### ASSIGNED TASK
Please reproduce the data exactly, excluding any pictures it contains.

### EXCERPTED DATA

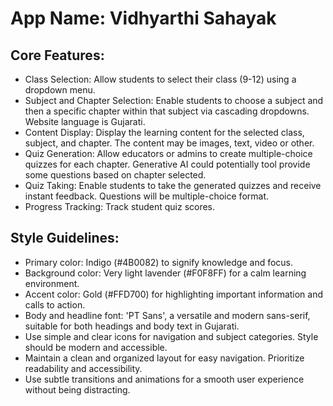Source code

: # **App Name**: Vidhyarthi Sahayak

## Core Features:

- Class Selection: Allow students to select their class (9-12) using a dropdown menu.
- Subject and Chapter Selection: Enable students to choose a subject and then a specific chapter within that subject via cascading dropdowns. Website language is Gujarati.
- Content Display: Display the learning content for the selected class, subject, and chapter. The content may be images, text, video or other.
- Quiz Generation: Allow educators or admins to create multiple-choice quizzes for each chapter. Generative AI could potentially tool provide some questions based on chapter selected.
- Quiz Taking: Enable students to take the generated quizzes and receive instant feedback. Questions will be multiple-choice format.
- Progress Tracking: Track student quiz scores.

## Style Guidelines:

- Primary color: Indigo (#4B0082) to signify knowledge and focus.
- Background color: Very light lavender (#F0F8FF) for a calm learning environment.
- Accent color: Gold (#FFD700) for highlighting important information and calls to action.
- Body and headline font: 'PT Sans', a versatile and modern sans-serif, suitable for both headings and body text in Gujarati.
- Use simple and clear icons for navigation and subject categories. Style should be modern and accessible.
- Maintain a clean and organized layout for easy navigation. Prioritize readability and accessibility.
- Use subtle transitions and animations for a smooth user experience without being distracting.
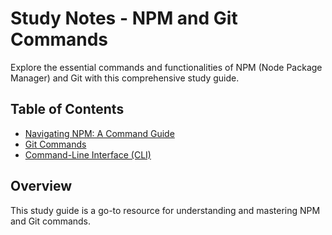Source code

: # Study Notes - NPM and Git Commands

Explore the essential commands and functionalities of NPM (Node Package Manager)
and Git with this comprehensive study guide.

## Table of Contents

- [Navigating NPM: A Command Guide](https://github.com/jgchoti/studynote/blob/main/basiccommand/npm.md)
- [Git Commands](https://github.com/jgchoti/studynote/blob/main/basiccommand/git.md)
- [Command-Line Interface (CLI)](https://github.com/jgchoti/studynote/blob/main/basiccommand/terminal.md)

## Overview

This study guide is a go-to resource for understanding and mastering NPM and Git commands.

### ANSWER SECTION
Source code

: # **App Name**: Vidhyarthi Sahayak

## Core Features:

- Class Selection: Allow students to select their class (9-12) using a dropdown menu.
- Subject and Chapter Selection: Enable students to choose a subject and then a specific chapter within that subject via cascading dropdowns. Website language is Gujarati.
- Content Display: Display the learning content for the selected class, subject, and chapter. The content may be images, text, video or other.
- Quiz Generation: Allow educators or admins to create multiple-choice quizzes for each chapter. Generative AI could potentially tool provide some questions based on chapter selected.
- Quiz Taking: Enable students to take the generated quizzes and receive instant feedback. Questions will be multiple-choice format.
- Progress Tracking: Track student quiz scores.

## Style Guidelines:

- Primary color: Indigo (#4B0082) to signify knowledge and focus.
- Background color: Very light lavender (#F0F8FF) for a calm learning environment.
- Accent color: Gold (#FFD700) for highlighting important information and calls to action.
- Body and headline font: 'PT Sans', a versatile and modern sans-serif, suitable for both headings and body text in Gujarati.
- Use simple and clear icons for navigation and subject categories. Style should be modern and accessible.
- Maintain a clean and organized layout for easy navigation. Prioritize readability and accessibility.
- Use subtle transitions and animations for a smooth user experience without being distracting.
Source code

: # Study Notes - NPM and Git Commands

Explore the essential commands and functionalities of NPM (Node Package Manager)
and Git with this comprehensive study guide.

## Table of Contents

- [Navigating NPM: A Command Guide](https://github.com/jgchoti/studynote/blob/main/basiccommand/npm.md)
- [Git Commands](https://github.com/jgchoti/studynote/blob/main/basiccommand/git.md)
- [Command-Line Interface (CLI)](https://github.com/jgchoti/studynote/blob/main/basiccommand/terminal.md)

## Overview

This study guide is a go-to resource for understanding and mastering NPM and Git commands.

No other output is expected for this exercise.